WHAT THE TASK REQUIRES :: Please print all of the records shown below, exactly as given.

GIVEN RECORDS Block Start

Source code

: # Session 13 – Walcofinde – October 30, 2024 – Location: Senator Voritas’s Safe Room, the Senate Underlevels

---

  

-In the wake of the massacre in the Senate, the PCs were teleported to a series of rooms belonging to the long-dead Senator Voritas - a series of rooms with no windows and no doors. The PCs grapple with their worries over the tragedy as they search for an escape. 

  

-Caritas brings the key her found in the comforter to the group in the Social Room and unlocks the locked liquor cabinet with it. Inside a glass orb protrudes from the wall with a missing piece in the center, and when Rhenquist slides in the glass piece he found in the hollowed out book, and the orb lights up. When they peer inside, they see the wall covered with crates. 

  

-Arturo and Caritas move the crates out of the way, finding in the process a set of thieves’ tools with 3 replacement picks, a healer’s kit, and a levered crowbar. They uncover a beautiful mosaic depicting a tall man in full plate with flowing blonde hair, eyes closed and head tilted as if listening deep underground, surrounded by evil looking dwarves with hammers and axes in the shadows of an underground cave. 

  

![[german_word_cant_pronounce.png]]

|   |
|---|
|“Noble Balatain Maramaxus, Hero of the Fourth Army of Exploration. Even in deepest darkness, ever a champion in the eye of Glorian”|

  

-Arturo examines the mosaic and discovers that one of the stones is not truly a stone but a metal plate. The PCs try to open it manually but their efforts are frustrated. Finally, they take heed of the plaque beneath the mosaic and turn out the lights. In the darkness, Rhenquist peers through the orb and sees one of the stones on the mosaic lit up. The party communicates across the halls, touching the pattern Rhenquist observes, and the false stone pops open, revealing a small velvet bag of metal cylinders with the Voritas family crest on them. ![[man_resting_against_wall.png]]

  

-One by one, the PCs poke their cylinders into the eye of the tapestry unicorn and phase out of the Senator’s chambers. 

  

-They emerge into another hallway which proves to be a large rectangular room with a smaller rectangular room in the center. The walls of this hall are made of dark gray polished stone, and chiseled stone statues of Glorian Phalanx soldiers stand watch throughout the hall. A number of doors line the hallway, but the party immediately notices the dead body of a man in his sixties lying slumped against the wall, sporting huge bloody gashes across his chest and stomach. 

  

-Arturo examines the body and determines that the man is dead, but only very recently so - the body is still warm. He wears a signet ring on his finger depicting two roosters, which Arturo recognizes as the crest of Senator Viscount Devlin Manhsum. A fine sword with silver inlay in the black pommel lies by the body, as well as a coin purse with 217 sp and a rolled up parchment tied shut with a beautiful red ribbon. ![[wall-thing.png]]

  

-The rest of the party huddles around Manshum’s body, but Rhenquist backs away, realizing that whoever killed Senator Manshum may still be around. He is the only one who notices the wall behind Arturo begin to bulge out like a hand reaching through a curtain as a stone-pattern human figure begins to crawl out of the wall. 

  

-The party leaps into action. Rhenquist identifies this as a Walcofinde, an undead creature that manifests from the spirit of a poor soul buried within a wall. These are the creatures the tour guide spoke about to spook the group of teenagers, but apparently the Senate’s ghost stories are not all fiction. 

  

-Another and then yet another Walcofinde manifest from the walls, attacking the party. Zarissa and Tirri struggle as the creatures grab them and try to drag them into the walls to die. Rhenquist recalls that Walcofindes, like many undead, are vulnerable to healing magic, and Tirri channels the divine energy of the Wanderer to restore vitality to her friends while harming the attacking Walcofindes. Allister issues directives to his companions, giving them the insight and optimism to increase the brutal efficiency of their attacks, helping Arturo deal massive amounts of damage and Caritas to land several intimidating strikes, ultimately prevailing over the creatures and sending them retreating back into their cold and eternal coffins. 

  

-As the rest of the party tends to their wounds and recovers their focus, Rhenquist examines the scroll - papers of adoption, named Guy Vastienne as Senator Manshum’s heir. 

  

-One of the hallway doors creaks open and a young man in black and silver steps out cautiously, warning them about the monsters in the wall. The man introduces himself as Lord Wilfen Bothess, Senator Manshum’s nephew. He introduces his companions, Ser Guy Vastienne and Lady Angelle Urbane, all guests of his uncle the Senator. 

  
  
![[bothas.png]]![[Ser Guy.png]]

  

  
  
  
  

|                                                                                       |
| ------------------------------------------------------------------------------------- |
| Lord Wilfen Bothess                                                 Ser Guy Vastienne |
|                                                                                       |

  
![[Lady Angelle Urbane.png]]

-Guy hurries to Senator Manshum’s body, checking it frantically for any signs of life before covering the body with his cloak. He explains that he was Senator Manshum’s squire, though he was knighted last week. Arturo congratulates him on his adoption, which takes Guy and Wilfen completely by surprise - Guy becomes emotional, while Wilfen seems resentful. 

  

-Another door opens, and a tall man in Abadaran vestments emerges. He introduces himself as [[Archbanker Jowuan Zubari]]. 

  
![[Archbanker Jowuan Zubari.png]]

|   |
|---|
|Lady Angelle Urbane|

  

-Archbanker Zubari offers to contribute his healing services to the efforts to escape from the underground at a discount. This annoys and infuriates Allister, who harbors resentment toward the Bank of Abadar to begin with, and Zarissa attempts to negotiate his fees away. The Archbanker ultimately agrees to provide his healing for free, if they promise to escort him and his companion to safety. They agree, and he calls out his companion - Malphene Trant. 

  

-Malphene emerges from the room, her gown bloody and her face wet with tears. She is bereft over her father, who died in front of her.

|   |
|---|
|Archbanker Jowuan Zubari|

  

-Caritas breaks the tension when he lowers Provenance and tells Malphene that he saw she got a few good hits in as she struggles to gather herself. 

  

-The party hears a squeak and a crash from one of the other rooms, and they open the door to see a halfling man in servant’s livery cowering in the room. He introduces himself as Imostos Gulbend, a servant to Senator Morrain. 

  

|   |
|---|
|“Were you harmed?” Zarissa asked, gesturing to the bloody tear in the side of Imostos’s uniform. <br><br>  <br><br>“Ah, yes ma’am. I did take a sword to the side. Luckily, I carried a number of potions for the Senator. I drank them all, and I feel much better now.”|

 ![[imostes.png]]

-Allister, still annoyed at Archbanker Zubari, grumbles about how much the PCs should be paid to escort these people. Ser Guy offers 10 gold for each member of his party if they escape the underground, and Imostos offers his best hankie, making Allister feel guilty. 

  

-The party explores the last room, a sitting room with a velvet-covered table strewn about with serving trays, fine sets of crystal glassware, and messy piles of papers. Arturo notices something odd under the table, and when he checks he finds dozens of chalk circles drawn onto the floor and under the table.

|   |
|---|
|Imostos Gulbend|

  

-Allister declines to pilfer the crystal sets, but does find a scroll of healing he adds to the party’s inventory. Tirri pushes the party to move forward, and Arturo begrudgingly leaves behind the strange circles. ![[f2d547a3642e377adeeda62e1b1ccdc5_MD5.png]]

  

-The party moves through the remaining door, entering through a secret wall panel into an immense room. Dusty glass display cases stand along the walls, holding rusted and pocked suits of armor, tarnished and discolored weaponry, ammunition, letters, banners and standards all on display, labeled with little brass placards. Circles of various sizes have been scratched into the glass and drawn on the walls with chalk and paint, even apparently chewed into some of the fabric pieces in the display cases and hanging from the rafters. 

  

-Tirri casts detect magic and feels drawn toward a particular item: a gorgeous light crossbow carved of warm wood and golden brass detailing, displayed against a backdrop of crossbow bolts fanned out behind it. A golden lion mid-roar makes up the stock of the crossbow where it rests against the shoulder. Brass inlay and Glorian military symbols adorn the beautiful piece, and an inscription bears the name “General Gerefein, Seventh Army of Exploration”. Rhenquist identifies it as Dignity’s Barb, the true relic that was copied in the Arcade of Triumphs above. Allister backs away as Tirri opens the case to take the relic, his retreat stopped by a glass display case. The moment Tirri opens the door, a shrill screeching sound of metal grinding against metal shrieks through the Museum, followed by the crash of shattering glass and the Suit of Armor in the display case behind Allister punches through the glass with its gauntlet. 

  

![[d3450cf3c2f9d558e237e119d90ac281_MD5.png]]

GIVEN RECORDS Block End

WRITTEN RESPONSE ::
Source code

: # Session 13 – Walcofinde – October 30, 2024 – Location: Senator Voritas’s Safe Room, the Senate Underlevels

---

  

-In the wake of the massacre in the Senate, the PCs were teleported to a series of rooms belonging to the long-dead Senator Voritas - a series of rooms with no windows and no doors. The PCs grapple with their worries over the tragedy as they search for an escape. 

  

-Caritas brings the key her found in the comforter to the group in the Social Room and unlocks the locked liquor cabinet with it. Inside a glass orb protrudes from the wall with a missing piece in the center, and when Rhenquist slides in the glass piece he found in the hollowed out book, and the orb lights up. When they peer inside, they see the wall covered with crates. 

  

-Arturo and Caritas move the crates out of the way, finding in the process a set of thieves’ tools with 3 replacement picks, a healer’s kit, and a levered crowbar. They uncover a beautiful mosaic depicting a tall man in full plate with flowing blonde hair, eyes closed and head tilted as if listening deep underground, surrounded by evil looking dwarves with hammers and axes in the shadows of an underground cave. 

  

![[german_word_cant_pronounce.png]]

|   |
|---|
|“Noble Balatain Maramaxus, Hero of the Fourth Army of Exploration. Even in deepest darkness, ever a champion in the eye of Glorian”|

  

-Arturo examines the mosaic and discovers that one of the stones is not truly a stone but a metal plate. The PCs try to open it manually but their efforts are frustrated. Finally, they take heed of the plaque beneath the mosaic and turn out the lights. In the darkness, Rhenquist peers through the orb and sees one of the stones on the mosaic lit up. The party communicates across the halls, touching the pattern Rhenquist observes, and the false stone pops open, revealing a small velvet bag of metal cylinders with the Voritas family crest on them. ![[man_resting_against_wall.png]]

  

-One by one, the PCs poke their cylinders into the eye of the tapestry unicorn and phase out of the Senator’s chambers. 

  

-They emerge into another hallway which proves to be a large rectangular room with a smaller rectangular room in the center. The walls of this hall are made of dark gray polished stone, and chiseled stone statues of Glorian Phalanx soldiers stand watch throughout the hall. A number of doors line the hallway, but the party immediately notices the dead body of a man in his sixties lying slumped against the wall, sporting huge bloody gashes across his chest and stomach. 

  

-Arturo examines the body and determines that the man is dead, but only very recently so - the body is still warm. He wears a signet ring on his finger depicting two roosters, which Arturo recognizes as the crest of Senator Viscount Devlin Manhsum. A fine sword with silver inlay in the black pommel lies by the body, as well as a coin purse with 217 sp and a rolled up parchment tied shut with a beautiful red ribbon. ![[wall-thing.png]]

  

-The rest of the party huddles around Manshum’s body, but Rhenquist backs away, realizing that whoever killed Senator Manshum may still be around. He is the only one who notices the wall behind Arturo begin to bulge out like a hand reaching through a curtain as a stone-pattern human figure begins to crawl out of the wall. 

  

-The party leaps into action. Rhenquist identifies this as a Walcofinde, an undead creature that manifests from the spirit of a poor soul buried within a wall. These are the creatures the tour guide spoke about to spook the group of teenagers, but apparently the Senate’s ghost stories are not all fiction. 

  

-Another and then yet another Walcofinde manifest from the walls, attacking the party. Zarissa and Tirri struggle as the creatures grab them and try to drag them into the walls to die. Rhenquist recalls that Walcofindes, like many undead, are vulnerable to healing magic, and Tirri channels the divine energy of the Wanderer to restore vitality to her friends while harming the attacking Walcofindes. Allister issues directives to his companions, giving them the insight and optimism to increase the brutal efficiency of their attacks, helping Arturo deal massive amounts of damage and Caritas to land several intimidating strikes, ultimately prevailing over the creatures and sending them retreating back into their cold and eternal coffins. 

  

-As the rest of the party tends to their wounds and recovers their focus, Rhenquist examines the scroll - papers of adoption, named Guy Vastienne as Senator Manshum’s heir. 

  

-One of the hallway doors creaks open and a young man in black and silver steps out cautiously, warning them about the monsters in the wall. The man introduces himself as Lord Wilfen Bothess, Senator Manshum’s nephew. He introduces his companions, Ser Guy Vastienne and Lady Angelle Urbane, all guests of his uncle the Senator. 

  
  
![[bothas.png]]![[Ser Guy.png]]

  

  
  
  
  

|                                                                                       |
| ------------------------------------------------------------------------------------- |
| Lord Wilfen Bothess                                                 Ser Guy Vastienne |
|                                                                                       |

  
![[Lady Angelle Urbane.png]]

-Guy hurries to Senator Manshum’s body, checking it frantically for any signs of life before covering the body with his cloak. He explains that he was Senator Manshum’s squire, though he was knighted last week. Arturo congratulates him on his adoption, which takes Guy and Wilfen completely by surprise - Guy becomes emotional, while Wilfen seems resentful. 

  

-Another door opens, and a tall man in Abadaran vestments emerges. He introduces himself as [[Archbanker Jowuan Zubari]]. 

  
![[Archbanker Jowuan Zubari.png]]

|   |
|---|
|Lady Angelle Urbane|

  

-Archbanker Zubari offers to contribute his healing services to the efforts to escape from the underground at a discount. This annoys and infuriates Allister, who harbors resentment toward the Bank of Abadar to begin with, and Zarissa attempts to negotiate his fees away. The Archbanker ultimately agrees to provide his healing for free, if they promise to escort him and his companion to safety. They agree, and he calls out his companion - Malphene Trant. 

  

-Malphene emerges from the room, her gown bloody and her face wet with tears. She is bereft over her father, who died in front of her.

|   |
|---|
|Archbanker Jowuan Zubari|

  

-Caritas breaks the tension when he lowers Provenance and tells Malphene that he saw she got a few good hits in as she struggles to gather herself. 

  

-The party hears a squeak and a crash from one of the other rooms, and they open the door to see a halfling man in servant’s livery cowering in the room. He introduces himself as Imostos Gulbend, a servant to Senator Morrain. 

  

|   |
|---|
|“Were you harmed?” Zarissa asked, gesturing to the bloody tear in the side of Imostos’s uniform. <br><br>  <br><br>“Ah, yes ma’am. I did take a sword to the side. Luckily, I carried a number of potions for the Senator. I drank them all, and I feel much better now.”|

 ![[imostes.png]]

-Allister, still annoyed at Archbanker Zubari, grumbles about how much the PCs should be paid to escort these people. Ser Guy offers 10 gold for each member of his party if they escape the underground, and Imostos offers his best hankie, making Allister feel guilty. 

  

-The party explores the last room, a sitting room with a velvet-covered table strewn about with serving trays, fine sets of crystal glassware, and messy piles of papers. Arturo notices something odd under the table, and when he checks he finds dozens of chalk circles drawn onto the floor and under the table.

|   |
|---|
|Imostos Gulbend|

  

-Allister declines to pilfer the crystal sets, but does find a scroll of healing he adds to the party’s inventory. Tirri pushes the party to move forward, and Arturo begrudgingly leaves behind the strange circles. ![[f2d547a3642e377adeeda62e1b1ccdc5_MD5.png]]

  

-The party moves through the remaining door, entering through a secret wall panel into an immense room. Dusty glass display cases stand along the walls, holding rusted and pocked suits of armor, tarnished and discolored weaponry, ammunition, letters, banners and standards all on display, labeled with little brass placards. Circles of various sizes have been scratched into the glass and drawn on the walls with chalk and paint, even apparently chewed into some of the fabric pieces in the display cases and hanging from the rafters. 

  

-Tirri casts detect magic and feels drawn toward a particular item: a gorgeous light crossbow carved of warm wood and golden brass detailing, displayed against a backdrop of crossbow bolts fanned out behind it. A golden lion mid-roar makes up the stock of the crossbow where it rests against the shoulder. Brass inlay and Glorian military symbols adorn the beautiful piece, and an inscription bears the name “General Gerefein, Seventh Army of Exploration”. Rhenquist identifies it as Dignity’s Barb, the true relic that was copied in the Arcade of Triumphs above. Allister backs away as Tirri opens the case to take the relic, his retreat stopped by a glass display case. The moment Tirri opens the door, a shrill screeching sound of metal grinding against metal shrieks through the Museum, followed by the crash of shattering glass and the Suit of Armor in the display case behind Allister punches through the glass with its gauntlet. 

  

![[d3450cf3c2f9d558e237e119d90ac281_MD5.png]]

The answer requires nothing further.